Sunday, July 29, 2007

7/29/07 A Boy and His Dog

There isn't much that can separate a boy and his dog, especially when they literally grew up together.

Tommy Kelly and his dog Screwball were a pair like that.

On January 26, 1999, 17 year-old Tommy disappeared from his home in Oregon. His remains were found in a nearby orchard creek bed on June 12, 2000, almost 18 months later.

Screwball just turned 18 years old and was in very poor health. His vet recommended he be put to sleep. Tommy’s dog was an important connection for Vicki to her son Tommy. With mixed feelings, Vicki took Screwball for his last vet visit.

When someone you love is missing, or has passed away, in Tommy's case, possessions of theirs, especially something living, become ties to that person. Losing that possesion, opens wounds that may have partially healed, or at least that'd been set aside, as life goes on.

Vicki Kelly, Tommy's mother, shared the moving story about a very special dog with us:

"Tommy’s 18 yr old basset hound Screwball has traveled to "Rainbow Bridge", where I know Tommy is waiting for him. He was such a special and loyal dog. The day after Tommy went missing, we noticed that Screwball was no where to be found. Because we so hysterical trying to locate Tommy, we called the pound and hoped Screwball would return. The next day we saw a sign down the road from us saying “Found Basset Hound”. It was Screwball. He had walked 2 miles in freezing January weather.

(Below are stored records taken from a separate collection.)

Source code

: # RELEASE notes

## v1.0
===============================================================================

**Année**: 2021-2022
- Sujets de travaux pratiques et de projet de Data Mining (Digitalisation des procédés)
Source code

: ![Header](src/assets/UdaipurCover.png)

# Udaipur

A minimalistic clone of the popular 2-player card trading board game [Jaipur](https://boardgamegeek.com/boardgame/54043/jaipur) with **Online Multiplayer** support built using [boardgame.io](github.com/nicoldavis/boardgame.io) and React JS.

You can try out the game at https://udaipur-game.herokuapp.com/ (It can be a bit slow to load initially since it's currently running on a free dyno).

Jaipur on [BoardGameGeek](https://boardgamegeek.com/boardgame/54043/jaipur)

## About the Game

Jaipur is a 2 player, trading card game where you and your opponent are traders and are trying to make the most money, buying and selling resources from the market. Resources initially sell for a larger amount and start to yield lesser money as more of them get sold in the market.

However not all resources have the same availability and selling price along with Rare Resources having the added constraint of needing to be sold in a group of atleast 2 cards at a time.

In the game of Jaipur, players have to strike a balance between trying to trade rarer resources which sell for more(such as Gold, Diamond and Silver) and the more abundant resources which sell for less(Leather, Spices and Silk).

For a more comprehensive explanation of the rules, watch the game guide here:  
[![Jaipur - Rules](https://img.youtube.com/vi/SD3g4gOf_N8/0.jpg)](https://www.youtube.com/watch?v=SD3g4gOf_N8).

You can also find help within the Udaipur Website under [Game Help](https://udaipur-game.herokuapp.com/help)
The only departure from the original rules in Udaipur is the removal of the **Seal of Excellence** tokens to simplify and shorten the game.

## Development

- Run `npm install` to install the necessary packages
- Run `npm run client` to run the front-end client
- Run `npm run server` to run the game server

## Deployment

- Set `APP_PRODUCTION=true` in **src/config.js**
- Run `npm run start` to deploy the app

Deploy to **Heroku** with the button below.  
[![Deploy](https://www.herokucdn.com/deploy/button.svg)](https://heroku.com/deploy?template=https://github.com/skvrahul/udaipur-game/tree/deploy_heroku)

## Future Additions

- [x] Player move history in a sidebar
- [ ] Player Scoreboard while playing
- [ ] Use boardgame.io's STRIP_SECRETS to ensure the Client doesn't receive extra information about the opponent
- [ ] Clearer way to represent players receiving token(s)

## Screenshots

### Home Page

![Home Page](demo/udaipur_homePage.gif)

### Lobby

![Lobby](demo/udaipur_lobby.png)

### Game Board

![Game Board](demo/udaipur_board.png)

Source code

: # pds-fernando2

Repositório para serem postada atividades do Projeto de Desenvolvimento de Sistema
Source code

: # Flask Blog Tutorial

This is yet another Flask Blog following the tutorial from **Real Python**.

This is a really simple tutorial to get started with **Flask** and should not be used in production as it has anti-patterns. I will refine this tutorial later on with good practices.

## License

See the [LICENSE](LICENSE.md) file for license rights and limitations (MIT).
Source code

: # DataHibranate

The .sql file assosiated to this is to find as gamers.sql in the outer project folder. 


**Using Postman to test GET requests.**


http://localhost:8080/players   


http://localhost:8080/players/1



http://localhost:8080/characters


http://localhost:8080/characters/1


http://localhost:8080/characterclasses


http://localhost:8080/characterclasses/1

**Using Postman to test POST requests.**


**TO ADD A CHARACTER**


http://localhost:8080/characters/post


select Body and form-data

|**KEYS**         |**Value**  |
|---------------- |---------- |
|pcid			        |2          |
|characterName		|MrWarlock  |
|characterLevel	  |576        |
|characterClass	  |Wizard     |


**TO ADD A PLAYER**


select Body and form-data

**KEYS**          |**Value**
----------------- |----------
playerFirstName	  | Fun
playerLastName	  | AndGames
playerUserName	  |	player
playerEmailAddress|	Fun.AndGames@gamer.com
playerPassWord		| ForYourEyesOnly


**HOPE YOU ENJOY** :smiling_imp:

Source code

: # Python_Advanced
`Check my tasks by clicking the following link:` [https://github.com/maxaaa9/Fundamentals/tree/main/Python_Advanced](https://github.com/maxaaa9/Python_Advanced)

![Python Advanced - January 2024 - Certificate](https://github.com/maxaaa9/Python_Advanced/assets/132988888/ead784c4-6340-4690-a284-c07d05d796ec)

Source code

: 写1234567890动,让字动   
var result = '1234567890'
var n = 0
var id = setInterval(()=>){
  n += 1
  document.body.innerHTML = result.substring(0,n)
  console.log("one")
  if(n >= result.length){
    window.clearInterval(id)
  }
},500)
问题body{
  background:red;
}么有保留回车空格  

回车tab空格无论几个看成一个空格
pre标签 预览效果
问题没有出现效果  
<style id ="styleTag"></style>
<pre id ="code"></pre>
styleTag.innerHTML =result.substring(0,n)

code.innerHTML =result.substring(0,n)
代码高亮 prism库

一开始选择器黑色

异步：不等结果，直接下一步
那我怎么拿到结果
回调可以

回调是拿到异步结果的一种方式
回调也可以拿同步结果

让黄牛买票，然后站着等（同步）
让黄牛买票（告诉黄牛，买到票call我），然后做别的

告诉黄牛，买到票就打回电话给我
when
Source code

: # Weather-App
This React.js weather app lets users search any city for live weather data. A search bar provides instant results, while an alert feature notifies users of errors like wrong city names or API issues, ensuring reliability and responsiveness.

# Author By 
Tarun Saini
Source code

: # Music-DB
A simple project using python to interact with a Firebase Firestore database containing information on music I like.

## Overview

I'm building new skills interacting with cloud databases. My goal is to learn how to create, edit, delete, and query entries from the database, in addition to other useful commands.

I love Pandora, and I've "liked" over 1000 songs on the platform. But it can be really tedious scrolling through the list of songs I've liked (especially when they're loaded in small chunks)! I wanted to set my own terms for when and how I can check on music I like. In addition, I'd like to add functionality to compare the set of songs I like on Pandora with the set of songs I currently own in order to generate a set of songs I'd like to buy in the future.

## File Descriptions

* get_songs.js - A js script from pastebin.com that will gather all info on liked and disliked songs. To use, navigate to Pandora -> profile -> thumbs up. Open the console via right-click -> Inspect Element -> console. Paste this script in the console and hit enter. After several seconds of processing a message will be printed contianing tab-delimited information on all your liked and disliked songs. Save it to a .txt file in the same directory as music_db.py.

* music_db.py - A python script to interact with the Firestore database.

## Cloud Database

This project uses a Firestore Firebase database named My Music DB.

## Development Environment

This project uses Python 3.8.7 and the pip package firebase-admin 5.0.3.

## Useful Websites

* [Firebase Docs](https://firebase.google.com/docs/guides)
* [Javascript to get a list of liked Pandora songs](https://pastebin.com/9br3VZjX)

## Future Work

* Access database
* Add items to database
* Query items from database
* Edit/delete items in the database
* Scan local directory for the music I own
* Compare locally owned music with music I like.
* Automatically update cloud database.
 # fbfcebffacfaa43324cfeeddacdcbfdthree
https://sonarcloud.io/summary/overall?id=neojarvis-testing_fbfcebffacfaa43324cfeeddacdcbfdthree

We brought him home, but later that night when we let him out to do his “biz” again he disappeared and a few hours later the same people where he was found called again and said Screwball was back. We were forced to chain him, and didn’t understand why he kept taking off until 2 days later when the news did a story on Tommy’s disappearance. The house he kept going to turned out to be where Tommy was last seen alive.

Screwball became famous in the news here as the dog who searched for his boy. Screwball was at Tommy's funeral, wearing a bow tie collar, and he laid in front of the coffin during the whole service. It was like he knew, I know he knew.

As I said my goodbye, I told him it was time, he was finally going to find his boy, and to please give his boy licks of love from his Mom.
Goodbyes are so hard, but I know he and Tommy are again playing together.

It is amazing the connection and special bond we humans can have with a pet.

Until we meet again Leopold Napoleon Screwball”

As a result of their experience of having a missing child, the Kelly family formed the Tommy Foundation to help parents deal with the loss of a child, and to show them how to search, and to cope.

Vicki said, "When Tommy's remains were recovered, we made a vow to be a voice for missing children and child safety. We had the choice to either let it destroy us and become reactive, or become proactive." In May of 2001, on National Missing Children's Day, the Oregon legislature passed the Tommy Laws and they formed the Tommy Foundation. The Tommy Laws require police to be trained in how to search for missing children.

Vicki Kelly, along with Project Jason Campaign for the Missing volunteer Robert Bristow, helped pass the model legislation in Oregon earlier this year.